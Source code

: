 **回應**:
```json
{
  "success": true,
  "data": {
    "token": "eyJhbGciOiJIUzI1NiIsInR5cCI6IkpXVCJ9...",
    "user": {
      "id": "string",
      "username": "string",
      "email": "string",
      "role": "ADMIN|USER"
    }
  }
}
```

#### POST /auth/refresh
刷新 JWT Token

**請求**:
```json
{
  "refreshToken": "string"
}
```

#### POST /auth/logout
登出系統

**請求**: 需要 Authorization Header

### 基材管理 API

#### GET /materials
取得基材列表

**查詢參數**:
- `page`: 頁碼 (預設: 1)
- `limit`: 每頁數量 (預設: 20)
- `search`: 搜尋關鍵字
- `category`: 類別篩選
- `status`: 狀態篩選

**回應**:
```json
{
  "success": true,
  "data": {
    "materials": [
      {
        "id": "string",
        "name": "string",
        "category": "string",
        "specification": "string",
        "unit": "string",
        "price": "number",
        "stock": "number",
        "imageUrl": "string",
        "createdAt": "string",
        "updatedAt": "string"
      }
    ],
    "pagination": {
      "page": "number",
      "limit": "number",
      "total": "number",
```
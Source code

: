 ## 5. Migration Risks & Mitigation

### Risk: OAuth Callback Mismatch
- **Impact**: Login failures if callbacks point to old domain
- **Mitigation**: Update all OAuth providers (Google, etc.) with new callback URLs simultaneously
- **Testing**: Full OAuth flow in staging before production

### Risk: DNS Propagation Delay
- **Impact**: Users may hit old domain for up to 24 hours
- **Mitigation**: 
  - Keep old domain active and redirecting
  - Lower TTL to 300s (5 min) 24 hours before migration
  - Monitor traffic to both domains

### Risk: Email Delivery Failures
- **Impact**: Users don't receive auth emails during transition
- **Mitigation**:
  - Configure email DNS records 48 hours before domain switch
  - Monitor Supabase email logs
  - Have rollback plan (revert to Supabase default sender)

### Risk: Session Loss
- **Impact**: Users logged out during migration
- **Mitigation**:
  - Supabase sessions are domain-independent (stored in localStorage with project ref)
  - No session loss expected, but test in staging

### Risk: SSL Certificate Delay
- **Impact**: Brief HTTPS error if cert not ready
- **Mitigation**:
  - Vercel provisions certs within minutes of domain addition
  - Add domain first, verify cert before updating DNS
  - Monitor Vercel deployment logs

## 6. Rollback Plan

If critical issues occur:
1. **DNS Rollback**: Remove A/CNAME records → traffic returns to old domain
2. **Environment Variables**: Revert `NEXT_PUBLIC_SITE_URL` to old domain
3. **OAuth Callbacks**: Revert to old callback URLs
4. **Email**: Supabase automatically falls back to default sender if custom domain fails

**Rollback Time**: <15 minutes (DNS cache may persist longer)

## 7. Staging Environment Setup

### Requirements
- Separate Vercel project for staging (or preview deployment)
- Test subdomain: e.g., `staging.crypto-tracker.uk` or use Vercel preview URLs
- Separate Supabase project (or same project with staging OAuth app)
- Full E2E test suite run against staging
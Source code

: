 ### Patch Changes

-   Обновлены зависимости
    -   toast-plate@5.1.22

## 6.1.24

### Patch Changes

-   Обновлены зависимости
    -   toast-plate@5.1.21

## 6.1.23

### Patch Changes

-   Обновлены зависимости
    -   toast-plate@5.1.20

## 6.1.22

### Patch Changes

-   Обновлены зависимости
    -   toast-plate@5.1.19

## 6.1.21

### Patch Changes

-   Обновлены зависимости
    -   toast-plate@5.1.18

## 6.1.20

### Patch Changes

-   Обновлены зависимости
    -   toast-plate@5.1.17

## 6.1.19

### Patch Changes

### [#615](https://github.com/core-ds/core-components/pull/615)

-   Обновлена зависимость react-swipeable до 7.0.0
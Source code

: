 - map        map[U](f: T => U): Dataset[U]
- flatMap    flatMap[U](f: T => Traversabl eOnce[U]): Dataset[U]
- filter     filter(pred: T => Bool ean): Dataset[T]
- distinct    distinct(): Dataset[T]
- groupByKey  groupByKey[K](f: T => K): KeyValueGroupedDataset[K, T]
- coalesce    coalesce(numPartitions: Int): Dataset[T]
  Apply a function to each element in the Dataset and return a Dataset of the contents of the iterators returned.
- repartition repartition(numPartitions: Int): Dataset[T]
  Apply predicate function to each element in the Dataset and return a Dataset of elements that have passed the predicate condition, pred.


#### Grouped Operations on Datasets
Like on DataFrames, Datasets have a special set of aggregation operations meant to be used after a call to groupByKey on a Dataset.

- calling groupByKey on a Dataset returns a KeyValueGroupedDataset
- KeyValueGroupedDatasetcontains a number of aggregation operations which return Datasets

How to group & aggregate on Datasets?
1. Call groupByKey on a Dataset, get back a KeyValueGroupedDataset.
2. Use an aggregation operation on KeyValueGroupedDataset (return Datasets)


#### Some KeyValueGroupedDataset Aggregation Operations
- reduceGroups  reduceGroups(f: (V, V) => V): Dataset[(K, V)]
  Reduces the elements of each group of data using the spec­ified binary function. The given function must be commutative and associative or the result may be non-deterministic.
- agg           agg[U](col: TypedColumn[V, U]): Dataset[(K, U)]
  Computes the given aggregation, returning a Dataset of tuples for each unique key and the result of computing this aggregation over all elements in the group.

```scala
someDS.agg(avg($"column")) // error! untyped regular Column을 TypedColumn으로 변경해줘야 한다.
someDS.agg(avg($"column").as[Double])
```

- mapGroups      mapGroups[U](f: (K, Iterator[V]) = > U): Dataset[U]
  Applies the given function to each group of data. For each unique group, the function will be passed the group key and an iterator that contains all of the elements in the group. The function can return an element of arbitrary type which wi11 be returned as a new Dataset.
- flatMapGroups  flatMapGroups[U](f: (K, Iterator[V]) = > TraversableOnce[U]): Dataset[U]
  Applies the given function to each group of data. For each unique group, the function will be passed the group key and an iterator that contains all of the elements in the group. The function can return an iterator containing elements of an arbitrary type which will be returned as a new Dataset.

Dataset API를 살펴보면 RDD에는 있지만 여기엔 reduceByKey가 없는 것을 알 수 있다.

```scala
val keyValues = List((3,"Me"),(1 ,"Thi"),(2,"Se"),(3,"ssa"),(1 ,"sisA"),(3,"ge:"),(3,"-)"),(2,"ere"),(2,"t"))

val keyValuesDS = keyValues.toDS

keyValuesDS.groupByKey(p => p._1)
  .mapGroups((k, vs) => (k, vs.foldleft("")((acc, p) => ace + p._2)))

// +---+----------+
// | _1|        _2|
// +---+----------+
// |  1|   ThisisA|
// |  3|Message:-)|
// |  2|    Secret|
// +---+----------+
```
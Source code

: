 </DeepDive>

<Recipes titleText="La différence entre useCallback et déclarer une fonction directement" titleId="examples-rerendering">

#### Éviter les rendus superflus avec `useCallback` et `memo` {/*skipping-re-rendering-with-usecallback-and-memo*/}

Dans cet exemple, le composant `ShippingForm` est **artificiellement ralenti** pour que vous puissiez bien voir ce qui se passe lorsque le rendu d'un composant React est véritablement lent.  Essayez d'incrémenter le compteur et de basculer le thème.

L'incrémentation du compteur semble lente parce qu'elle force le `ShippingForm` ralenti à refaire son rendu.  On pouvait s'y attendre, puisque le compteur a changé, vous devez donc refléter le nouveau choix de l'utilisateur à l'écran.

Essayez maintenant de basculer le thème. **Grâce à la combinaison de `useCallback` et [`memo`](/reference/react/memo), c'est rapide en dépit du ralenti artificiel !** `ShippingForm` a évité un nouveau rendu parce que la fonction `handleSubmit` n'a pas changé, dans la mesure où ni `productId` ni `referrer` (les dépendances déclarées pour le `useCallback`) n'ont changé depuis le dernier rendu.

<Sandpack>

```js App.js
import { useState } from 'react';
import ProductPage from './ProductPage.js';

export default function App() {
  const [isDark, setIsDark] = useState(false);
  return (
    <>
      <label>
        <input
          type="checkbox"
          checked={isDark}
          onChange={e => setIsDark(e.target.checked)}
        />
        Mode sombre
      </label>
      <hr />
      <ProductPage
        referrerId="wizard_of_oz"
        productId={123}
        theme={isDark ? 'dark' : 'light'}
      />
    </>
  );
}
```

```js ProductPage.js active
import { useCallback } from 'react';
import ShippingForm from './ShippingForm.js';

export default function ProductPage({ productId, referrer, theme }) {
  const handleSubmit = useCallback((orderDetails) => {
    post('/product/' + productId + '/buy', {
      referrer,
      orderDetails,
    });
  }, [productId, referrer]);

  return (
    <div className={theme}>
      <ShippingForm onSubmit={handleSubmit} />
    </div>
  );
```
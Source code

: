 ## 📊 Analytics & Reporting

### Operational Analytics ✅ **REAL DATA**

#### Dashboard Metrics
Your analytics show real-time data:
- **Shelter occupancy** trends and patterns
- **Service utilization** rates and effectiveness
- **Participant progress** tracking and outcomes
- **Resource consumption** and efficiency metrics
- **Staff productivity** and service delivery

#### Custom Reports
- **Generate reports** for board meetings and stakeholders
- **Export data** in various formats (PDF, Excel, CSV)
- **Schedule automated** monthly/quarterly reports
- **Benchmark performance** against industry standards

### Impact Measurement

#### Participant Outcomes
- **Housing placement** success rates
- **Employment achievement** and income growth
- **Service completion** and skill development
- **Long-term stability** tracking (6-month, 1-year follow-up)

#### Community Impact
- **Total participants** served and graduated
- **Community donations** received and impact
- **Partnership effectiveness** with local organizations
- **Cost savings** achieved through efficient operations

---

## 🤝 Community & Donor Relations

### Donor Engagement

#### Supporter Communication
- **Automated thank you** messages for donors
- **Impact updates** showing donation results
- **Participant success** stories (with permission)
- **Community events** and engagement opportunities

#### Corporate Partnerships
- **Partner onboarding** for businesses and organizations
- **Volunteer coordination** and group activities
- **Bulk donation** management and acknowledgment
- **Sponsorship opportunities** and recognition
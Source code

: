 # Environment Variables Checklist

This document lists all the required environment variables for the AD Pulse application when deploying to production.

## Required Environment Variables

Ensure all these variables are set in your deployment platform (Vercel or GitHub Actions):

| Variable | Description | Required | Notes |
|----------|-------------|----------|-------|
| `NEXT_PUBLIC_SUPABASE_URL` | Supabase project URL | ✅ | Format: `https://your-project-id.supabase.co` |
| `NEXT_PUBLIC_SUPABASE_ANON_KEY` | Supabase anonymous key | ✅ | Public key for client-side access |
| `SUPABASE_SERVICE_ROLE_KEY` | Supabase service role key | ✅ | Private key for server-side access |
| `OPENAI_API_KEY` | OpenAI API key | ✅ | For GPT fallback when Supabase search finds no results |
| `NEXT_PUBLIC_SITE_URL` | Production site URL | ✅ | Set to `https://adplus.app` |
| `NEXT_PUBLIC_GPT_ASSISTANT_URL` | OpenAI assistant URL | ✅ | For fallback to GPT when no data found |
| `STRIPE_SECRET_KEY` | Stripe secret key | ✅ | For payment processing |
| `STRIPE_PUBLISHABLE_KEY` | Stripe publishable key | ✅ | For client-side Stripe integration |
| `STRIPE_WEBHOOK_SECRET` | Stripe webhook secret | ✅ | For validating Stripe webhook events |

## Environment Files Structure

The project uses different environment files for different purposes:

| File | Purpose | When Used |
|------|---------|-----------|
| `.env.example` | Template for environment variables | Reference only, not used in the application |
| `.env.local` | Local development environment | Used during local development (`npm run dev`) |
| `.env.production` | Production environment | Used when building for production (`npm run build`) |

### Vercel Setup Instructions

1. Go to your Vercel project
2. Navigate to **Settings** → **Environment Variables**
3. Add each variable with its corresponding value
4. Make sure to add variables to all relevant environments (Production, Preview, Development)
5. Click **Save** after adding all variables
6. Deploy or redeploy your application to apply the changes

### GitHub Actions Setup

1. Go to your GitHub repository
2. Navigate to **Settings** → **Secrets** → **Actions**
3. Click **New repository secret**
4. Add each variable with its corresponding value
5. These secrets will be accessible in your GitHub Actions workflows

§ **YOUR TASK**
The string "Supabase" may occur on several lines of the listing; state how many such lines there are, giving the number only.

§ **COMPLETED EXERCISE**
9